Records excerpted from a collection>

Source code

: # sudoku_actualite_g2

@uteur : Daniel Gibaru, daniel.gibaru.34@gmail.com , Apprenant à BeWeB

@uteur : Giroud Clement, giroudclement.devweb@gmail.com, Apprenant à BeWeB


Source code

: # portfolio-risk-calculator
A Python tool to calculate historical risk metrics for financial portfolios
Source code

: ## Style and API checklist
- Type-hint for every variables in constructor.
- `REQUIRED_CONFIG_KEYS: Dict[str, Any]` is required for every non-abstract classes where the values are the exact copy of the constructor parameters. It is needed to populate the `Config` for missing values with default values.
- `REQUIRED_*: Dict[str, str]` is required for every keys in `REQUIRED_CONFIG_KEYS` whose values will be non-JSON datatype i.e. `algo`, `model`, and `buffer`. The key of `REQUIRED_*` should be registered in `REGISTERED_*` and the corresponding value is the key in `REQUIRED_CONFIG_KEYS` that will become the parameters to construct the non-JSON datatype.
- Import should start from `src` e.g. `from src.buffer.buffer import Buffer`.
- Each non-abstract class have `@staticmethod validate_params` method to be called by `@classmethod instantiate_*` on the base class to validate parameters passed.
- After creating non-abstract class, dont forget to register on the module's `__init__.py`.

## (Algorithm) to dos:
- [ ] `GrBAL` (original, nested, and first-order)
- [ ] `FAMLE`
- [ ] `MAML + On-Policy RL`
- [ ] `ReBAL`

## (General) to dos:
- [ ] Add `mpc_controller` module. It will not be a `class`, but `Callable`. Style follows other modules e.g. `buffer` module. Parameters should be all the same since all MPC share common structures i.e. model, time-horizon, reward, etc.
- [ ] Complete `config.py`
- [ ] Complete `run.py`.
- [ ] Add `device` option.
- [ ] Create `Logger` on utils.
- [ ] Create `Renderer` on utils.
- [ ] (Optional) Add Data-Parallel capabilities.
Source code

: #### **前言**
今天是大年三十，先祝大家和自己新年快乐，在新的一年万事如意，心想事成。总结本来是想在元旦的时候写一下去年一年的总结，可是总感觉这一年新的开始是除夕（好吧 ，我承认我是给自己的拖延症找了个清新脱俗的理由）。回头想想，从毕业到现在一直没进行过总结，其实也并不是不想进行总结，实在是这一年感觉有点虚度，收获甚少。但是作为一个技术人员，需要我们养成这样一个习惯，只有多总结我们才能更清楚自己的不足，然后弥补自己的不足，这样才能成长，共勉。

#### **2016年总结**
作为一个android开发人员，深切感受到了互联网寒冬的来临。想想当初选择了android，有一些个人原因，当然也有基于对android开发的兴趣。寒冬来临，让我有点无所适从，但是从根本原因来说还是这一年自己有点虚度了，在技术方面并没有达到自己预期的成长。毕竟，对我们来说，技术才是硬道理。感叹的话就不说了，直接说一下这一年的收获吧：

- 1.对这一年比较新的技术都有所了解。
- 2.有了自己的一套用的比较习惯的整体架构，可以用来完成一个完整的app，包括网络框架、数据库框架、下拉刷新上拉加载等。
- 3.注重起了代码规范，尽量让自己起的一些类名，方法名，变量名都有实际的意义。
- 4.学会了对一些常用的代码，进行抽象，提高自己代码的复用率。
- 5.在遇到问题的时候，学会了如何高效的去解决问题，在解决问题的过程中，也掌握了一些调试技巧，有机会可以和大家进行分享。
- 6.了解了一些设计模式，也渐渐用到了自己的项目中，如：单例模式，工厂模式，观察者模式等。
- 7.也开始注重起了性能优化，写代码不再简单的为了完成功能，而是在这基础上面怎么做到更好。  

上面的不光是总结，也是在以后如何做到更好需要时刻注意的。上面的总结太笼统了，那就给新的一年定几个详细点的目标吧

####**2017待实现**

Task objective> From the first line to the last, reproduce the data above exactly.

Response for this exercise>
Source code

: # sudoku_actualite_g2

@uteur : Daniel Gibaru, daniel.gibaru.34@gmail.com , Apprenant à BeWeB

@uteur : Giroud Clement, giroudclement.devweb@gmail.com, Apprenant à BeWeB


Source code

: # portfolio-risk-calculator
A Python tool to calculate historical risk metrics for financial portfolios
Source code

: ## Style and API checklist
- Type-hint for every variables in constructor.
- `REQUIRED_CONFIG_KEYS: Dict[str, Any]` is required for every non-abstract classes where the values are the exact copy of the constructor parameters. It is needed to populate the `Config` for missing values with default values.
- `REQUIRED_*: Dict[str, str]` is required for every keys in `REQUIRED_CONFIG_KEYS` whose values will be non-JSON datatype i.e. `algo`, `model`, and `buffer`. The key of `REQUIRED_*` should be registered in `REGISTERED_*` and the corresponding value is the key in `REQUIRED_CONFIG_KEYS` that will become the parameters to construct the non-JSON datatype.
- Import should start from `src` e.g. `from src.buffer.buffer import Buffer`.
- Each non-abstract class have `@staticmethod validate_params` method to be called by `@classmethod instantiate_*` on the base class to validate parameters passed.
- After creating non-abstract class, dont forget to register on the module's `__init__.py`.

## (Algorithm) to dos:
- [ ] `GrBAL` (original, nested, and first-order)
- [ ] `FAMLE`
- [ ] `MAML + On-Policy RL`
- [ ] `ReBAL`

## (General) to dos:
- [ ] Add `mpc_controller` module. It will not be a `class`, but `Callable`. Style follows other modules e.g. `buffer` module. Parameters should be all the same since all MPC share common structures i.e. model, time-horizon, reward, etc.
- [ ] Complete `config.py`
- [ ] Complete `run.py`.
- [ ] Add `device` option.
- [ ] Create `Logger` on utils.
- [ ] Create `Renderer` on utils.
- [ ] (Optional) Add Data-Parallel capabilities.
Source code

: #### **前言**
今天是大年三十，先祝大家和自己新年快乐，在新的一年万事如意，心想事成。总结本来是想在元旦的时候写一下去年一年的总结，可是总感觉这一年新的开始是除夕（好吧 ，我承认我是给自己的拖延症找了个清新脱俗的理由）。回头想想，从毕业到现在一直没进行过总结，其实也并不是不想进行总结，实在是这一年感觉有点虚度，收获甚少。但是作为一个技术人员，需要我们养成这样一个习惯，只有多总结我们才能更清楚自己的不足，然后弥补自己的不足，这样才能成长，共勉。

#### **2016年总结**
作为一个android开发人员，深切感受到了互联网寒冬的来临。想想当初选择了android，有一些个人原因，当然也有基于对android开发的兴趣。寒冬来临，让我有点无所适从，但是从根本原因来说还是这一年自己有点虚度了，在技术方面并没有达到自己预期的成长。毕竟，对我们来说，技术才是硬道理。感叹的话就不说了，直接说一下这一年的收获吧：

- 1.对这一年比较新的技术都有所了解。
- 2.有了自己的一套用的比较习惯的整体架构，可以用来完成一个完整的app，包括网络框架、数据库框架、下拉刷新上拉加载等。
- 3.注重起了代码规范，尽量让自己起的一些类名，方法名，变量名都有实际的意义。
- 4.学会了对一些常用的代码，进行抽象，提高自己代码的复用率。
- 5.在遇到问题的时候，学会了如何高效的去解决问题，在解决问题的过程中，也掌握了一些调试技巧，有机会可以和大家进行分享。
- 6.了解了一些设计模式，也渐渐用到了自己的项目中，如：单例模式，工厂模式，观察者模式等。
- 7.也开始注重起了性能优化，写代码不再简单的为了完成功能，而是在这基础上面怎么做到更好。  

上面的不光是总结，也是在以后如何做到更好需要时刻注意的。上面的总结太笼统了，那就给新的一年定几个详细点的目标吧

####**2017待实现**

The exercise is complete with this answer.